The drop represents a -7.0 percent decline – or about $53,400 –  since the peak value recorded in April 2022. Research director at CoreLogic, Tim Lawless, said the Sydney and Melbourne markets are leading the way, with the capital cities experiencing the most significant falls. But it’s not all bad news for homeowners.

“Three months ago, Sydney housing values were falling at the monthly rate of -2.3 percent,” he said. “That has now reduced by a full percentage point to a decline of -1.3 percent in November.  In July, Melbourne home values were down -1.5 percent over the month, with the monthly decline almost halving last month to -0.8%.”

The rate of decline has also slowed in the smaller capitals, he said.  

“Potentially we are seeing the initial uncertainty around buying in a higher interest rate environment wearing off, while persistently low advertised stock levels have likely contributed to this trend towards smaller value falls,” Mr Lawless said. “However, it’s fair to say housing risk remains skewed to the downside while interest rates are still rising and household balance sheets become more thinly stretched.” 

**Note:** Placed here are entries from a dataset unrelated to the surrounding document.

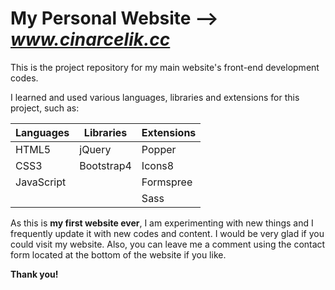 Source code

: # My Personal Website --> *www.cinarcelik.cc*

This is the project repository for my main website's front-end development codes.

I learned and used various languages, libraries and extensions for this project, such as:

| Languages  | Libraries | Extensions |
| --- | --- | --- |
| HTML5  | jQuery  | Popper  |
| CSS3  | Bootstrap4  | Icons8  |
| JavaScript  | | Formspree  |
| | | Sass  |

As this is **my first website ever**, I am experimenting with new things and I frequently update it with new codes and content.
I would be very glad if you could visit my website. Also, you can leave me a comment using the contact form located at the bottom of the website if you like.

**Thank you!**
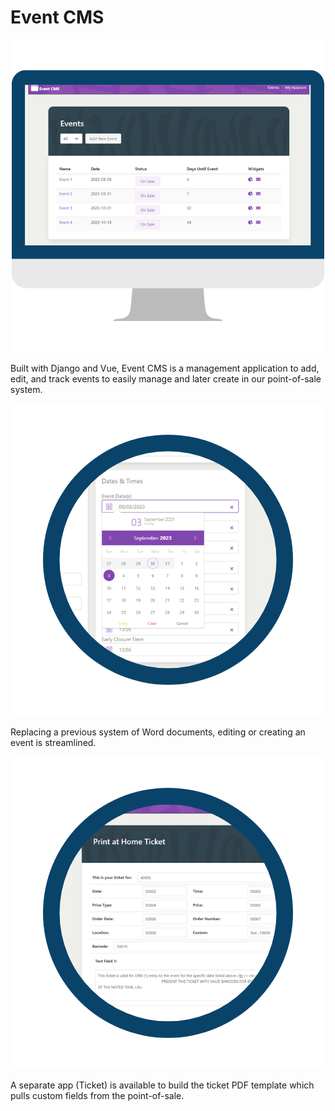 # Event CMS

<p align="center">
  <img src="event_screen.png">
</p>

Built with Django and Vue, Event CMS is a management application to add, edit, and track events to easily manage and later create in our point-of-sale system.

<p align="center"><img src="edit_event.png"></p> 
Replacing a previous system of Word documents, editing or creating an event is streamlined.

<p align="center"><img src="ticket_generator.png"></p> 
A separate app (Ticket) is available to build the ticket PDF template which pulls custom fields from the point-of-sale.
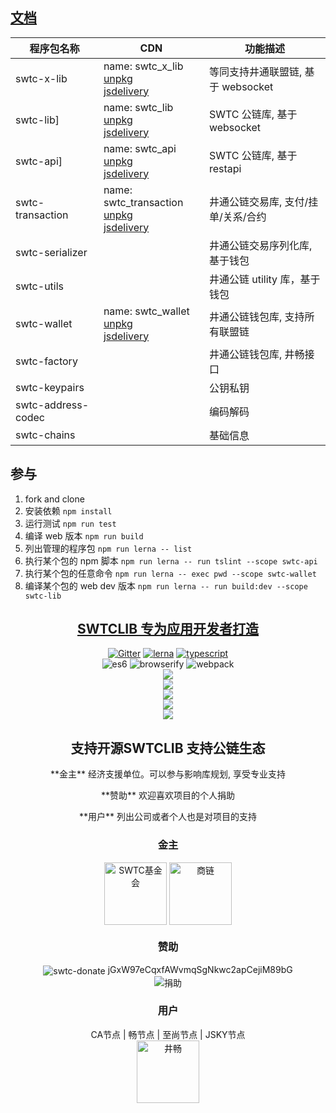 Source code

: <h2><a href="https://swtcdoc.netlify.com">文档</a></h2>

| 程序包名称         | CDN                                                                                                                                  | 功能描述                            |
| ------------------ | ------------------------------------------------------------------------------------------------------------------------------------ | ----------------------------------- |
| swtc-x-lib         | name: swtc_x_lib<br>[unpkg](https://unpkg.com/swtc-x-lib)<br>[jsdelivery](https://cdn.jsdelivr.net/npm/swtc-x-lib)                   | 等同支持井通联盟链, 基于 websocket  |
| swtc-lib]          | name: swtc_lib<br>[unpkg](https://unpkg.com/swtc-lib)<br>[jsdelivery](https://cdn.jsdelivr.net/npm/swtc-lib)                         | SWTC 公链库, 基于 websocket         |
| swtc-api]          | name: swtc_api<br>[unpkg](https://unpkg.com/swtc-api)<br>[jsdelivery](https://cdn.jsdelivr.net/npm/swtc-api)                         | SWTC 公链库, 基于 restapi           |
| swtc-transaction   | name: swtc_transaction<br>[unpkg](https://unpkg.com/swtc-transaction)<br>[jsdelivery](https://cdn.jsdelivr.net/npm/swtc-transaction) | 井通公链交易库, 支付/挂单/关系/合约 |
| swtc-serializer    |                                                                                                                                      | 井通公链交易序列化库, 基于钱包      |
| swtc-utils         |                                                                                                                                      | 井通公链 utility 库，基于钱包       |
| swtc-wallet        | name: swtc_wallet<br>[unpkg](https://unpkg.com/swtc-wallet)<br>[jsdelivery](https://cdn.jsdelivr.net/npm/swtc-wallet)                | 井通公链钱包库, 支持所有联盟链      |
| swtc-factory       |                                                                                                                                      | 井通公链钱包库, 井畅接口            |
| swtc-keypairs      |                                                                                                                                      | 公钥私钥                            |
| swtc-address-codec |                                                                                                                                      | 编码解码                            |
| swtc-chains        |                                                                                                                                      | 基础信息                            |

## 参与

1. fork and clone
2. 安装依赖 `npm install`
3. 运行测试 `npm run test`
4. 编译 web 版本 `npm run build`
5. 列出管理的程序包 `npm run lerna -- list`
6. 执行某个包的 npm 脚本 `npm run lerna -- run tslint --scope swtc-api`
7. 执行某个包的任意命令 `npm run lerna -- exec pwd --scope swtc-wallet`
8. 编译某个包的 web dev 版本 `npm run lerna -- run build:dev --scope swtc-lib`

<h2 align="center"><a href="https://swtcdoc.netlify.com">SWTCLIB 专为应用开发者打造</a></h2>

<p align="center">
	<a href="https://gitter.im/swtclib/community?utm_source=share-link&utm_medium=link&utm_campaign=share-link"><img alt="Gitter" src="https://img.shields.io/gitter/room/lospringliu/swtclib.svg" /></a>
	<a href="https://lerna.js.org/"><img src="https://img.shields.io/badge/maintained%20with-lerna-cc00ff.svg" alt="lerna" /></a>
	<a href="https://github.com/ellerbrock/typescript-badges/"><img src="https://badges.frapsoft.com/typescript/code/typescript.svg?v=101" alt="typescript" /></a>
	<br>
	<img src="https://img.shields.io/badge/ecmascript-6-green.svg" alt="es6" />
	<img src="https://img.shields.io/badge/browserify-ready-green.svg" alt="browserify" />
	<img src="https://img.shields.io/badge/webpack-ready-green.svg" alt="webpack" />
	<br>
	<a href="https://nodei.co/npm/swtc-lib/"><img src="https://nodei.co/npm/swtc-lib.png?mini=true" /></a>
	<br>
	<a href="https://nodei.co/npm/swtc-x-lib/"><img src="https://nodei.co/npm/swtc-x-lib.png?mini=true" /></a>
	<br>
	<a href="https://nodei.co/npm/swtc-api/"><img src="https://nodei.co/npm/swtc-api.png?mini=true" /></a>
	<br>
	<a href="https://nodei.co/npm/swtc-transaction/"><img src="https://nodei.co/npm/swtc-transaction.png?mini=true" /></a>
	<br>
	<a href="https://nodei.co/npm/swtc-wallet/"><img src="https://nodei.co/npm/swtc-wallet.png?mini=true" /></a>
</p>

<h2 align="center">支持开源SWTCLIB 支持公链生态</h2>

<p align="center"> **金主** 经济支援单位。可以参与影响库规划, 享受专业支持</p>
<p align="center"> **赞助** 欢迎喜欢项目的个人捐助</p>
<p align="center"> **用户** 列出公司或者个人也是对项目的支持</p>

<a name="sponsors"></a>

<h3 align="center">
	金主
</h3>
<p align="center">
	<img align="center" src="https://raw.githubusercontent.com/swtcca/swtcdoc/master/images/swtcfdt.png" alt="SWTC基金会" height="100" />
	<img align="center" src="https://raw.githubusercontent.com/swtcca/swtcdoc/master/images/bizain.png" alt="商链" height="100" />
</p>

<a name="donate"></a>

<h3 align="center">
	赞助
</h3>
<p align="center">
	<img valign="middle" src="https://img.shields.io/badge/swtc-donate-blue.svg" alt="swtc-donate" /> jGxW97eCqxfAWvmqSgNkwc2apCejiM89bG
	<br><img align="center" src="https://raw.githubusercontent.com/swtcca/swtcdoc/images/donate.png" alt="捐助" />
</p>

<a name="users"></a>

<h3 align="center">
	用户
</h3>
<p align="center">
	CA节点 | 畅节点 | 至尚节点 | JSKY节点 <br>
	<img align="center" src="https://raw.githubusercontent.com/swtcca/swtcdoc/master/images/jccdex.png" alt="井畅" height="100" />
</p>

The RBA has raised the cash rate from 0.10 in April  to 2.85 in November. The board is due to meet again next week, with most experts still predicting a further increase in the cash rate of 25 basis points despite the fall in house values.

Mr Lawless said if interest rates continue to increase, there is potential for declines to ‘reaccelerate’.

“Next year will be a particular test of serviceability and housing market stability, as the record-low fixed rate terms secured in 2021 start to expire,” Mr Lawless said.

Statistics released by the Australian Bureau of Statistics this week also reveal a slowdown in the rate of inflation last month, as higher mortgage repayments and cost of living pressures bite into household budgets.

However, ABS data reveals ongoing labour shortages and high levels of construction continues to fuel higher prices for new housing, although the rate of price growth eased in September and October.